Executive Deferred Compensation Plan

(as amended and restated effective January 1, 2008)

ARTICLE I

PURPOSE

The purpose of the Sprint Nextel Corporation Executive Deferred Compensation Plan (hereinafter referred to as the “Plan”) is to provide funds for retirement or death for executive employees (and their Beneficiaries) of Sprint Nextel Corporation and its subsidiaries. It is intended that the Plan will aid in retaining and attracting employees of exceptional ability by providing such employees with a means to supplement their standard of living at retirement. The Plan, as amended, restated and renamed and as set forth herein, shall be effective as of January 1, 2008 for the purpose of permitting deferrals of compensation earned and vested after December 31, 2004 and any amounts credited thereon, including pursuant to paragraphs 6.3 or 6.4. All amounts deferred under the Plan prior to January 1, 2005, that were earned and vested prior to January 1, 2005, and any amounts credited thereon (including pursuant to paragraphs 6.3 or 6.4), shall be governed by the terms of the Plan as in effect on October 3, 2004 and as subsequently amended on October 11, 2004. Amendments made effective October 11, 2004 were to change the Plan Year to the calendar year beginning in 2006 and to require deferral elections to be made before the beginning of the Plan Year, and these amendments did not result in a material modification of the Plan as in effect on October 3, 2004. Nothing in this amended, restated and renamed Plan document shall affect deferred amounts under the Plan that were earned and vested prior to January 1, 2005 and any amounts credited thereon. It is intended that all amounts deferred under the Plan that were earned and vested prior to January 1, 2005, and any amounts credited thereon, shall be grandfathered from the application of Internal Revenue Code Section 409A. The determination of whether amounts deferred under the Plan, or any amounts credited thereon, were earned and vested prior to January 1, 2005 shall be made in accordance with Internal Revenue Code Section 409A and the guidance and Treasury regulations issued thereunder.

ARTICLE II

DEFINITIONS

For the purposes of this Plan, the following words and phrases shall have the meanings indicated, unless the context clearly indicates otherwise:

2.1 Account Transfer Request . “Account Transfer Request” means a written notice, in a form prescribed by the Company, by a Participant to transfer all or any portion of one Deferred Benefit Account to another Deferred Benefit Account as provided for in paragraph 6.6.

EDCP 11.04.08


2.2 Amendment of Payment Election Form . “Amendment of Payment Election Form” means a written notice, in a form prescribed by the Company, filed with the Company by a Participant to change the manner in which such Participant’s Deferral Benefits are to be paid.

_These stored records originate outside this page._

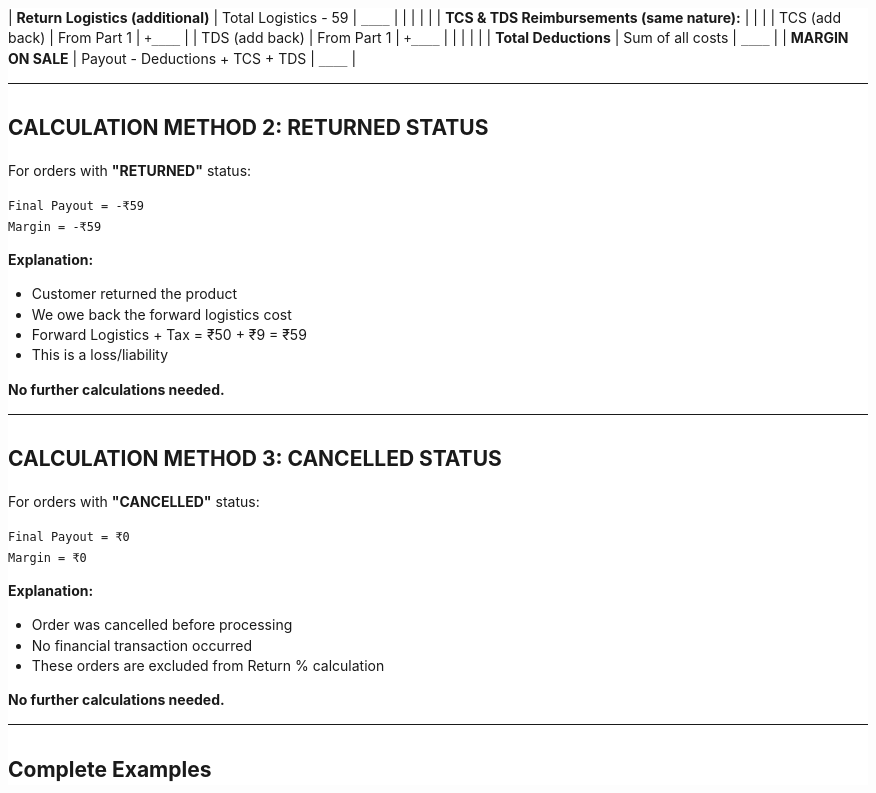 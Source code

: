 | **Return Logistics (additional)** | Total Logistics - 59 | `____` |
| | | |
| **TCS & TDS Reimbursements (same nature):** | | |
| TCS (add back) | From Part 1 | `+____` |
| TDS (add back) | From Part 1 | `+____` |
| | | |
| **Total Deductions** | Sum of all costs | `____` |
| **MARGIN ON SALE** | Payout - Deductions + TCS + TDS | `____` |

---

## CALCULATION METHOD 2: RETURNED STATUS

For orders with **"RETURNED"** status:

```
Final Payout = -₹59
Margin = -₹59
```

**Explanation:**
- Customer returned the product
- We owe back the forward logistics cost
- Forward Logistics + Tax = ₹50 + ₹9 = ₹59
- This is a loss/liability

**No further calculations needed.**

---

## CALCULATION METHOD 3: CANCELLED STATUS

For orders with **"CANCELLED"** status:

```
Final Payout = ₹0
Margin = ₹0
```

**Explanation:**
- Order was cancelled before processing
- No financial transaction occurred
- These orders are excluded from Return % calculation

**No further calculations needed.**

---

## Complete Examples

2.3 Beneficiary . “Beneficiary” means the person, persons or entity designated by the Participant, or as provided in Article VIII, to receive any benefits payable under the Plan. Any Participant Beneficiary Designation shall be made in a written instrument filed with the Company and shall become effective only when received, accepted and acknowledged in writing by the Company.

2.4 Board . “Board” means the Board of Directors of the Company.

2.5 Committee . “Committee” means the Employee Benefits Committee of Sprint Nextel, as appointed by management of Sprint Nextel.

2.6 Company . “Company” means Sprint Nextel Corporation, or any successor thereto.

2.7 Compensation . “Compensation” means (i) Base Salary earned during the Plan Year, and (ii) Annual Incentive Compensation and Long-Term Incentive Compensation payable to a Participant with respect to a performance period beginning during the Plan Year, other than a distribution under this Plan.

 

(a)

Annual Incentive Compensation . “Annual Incentive Compensation” means any cash incentive compensation earned by a Participant over a period of one year or less.

 

(b)

Base Salary . “Base Salary” means all regular cash remuneration for services, other than such items as Annual Incentive Compensation, payable by the Employer to a Participant in cash, but before reduction for amounts deferred pursuant to this Plan or any other Plan of the Employer.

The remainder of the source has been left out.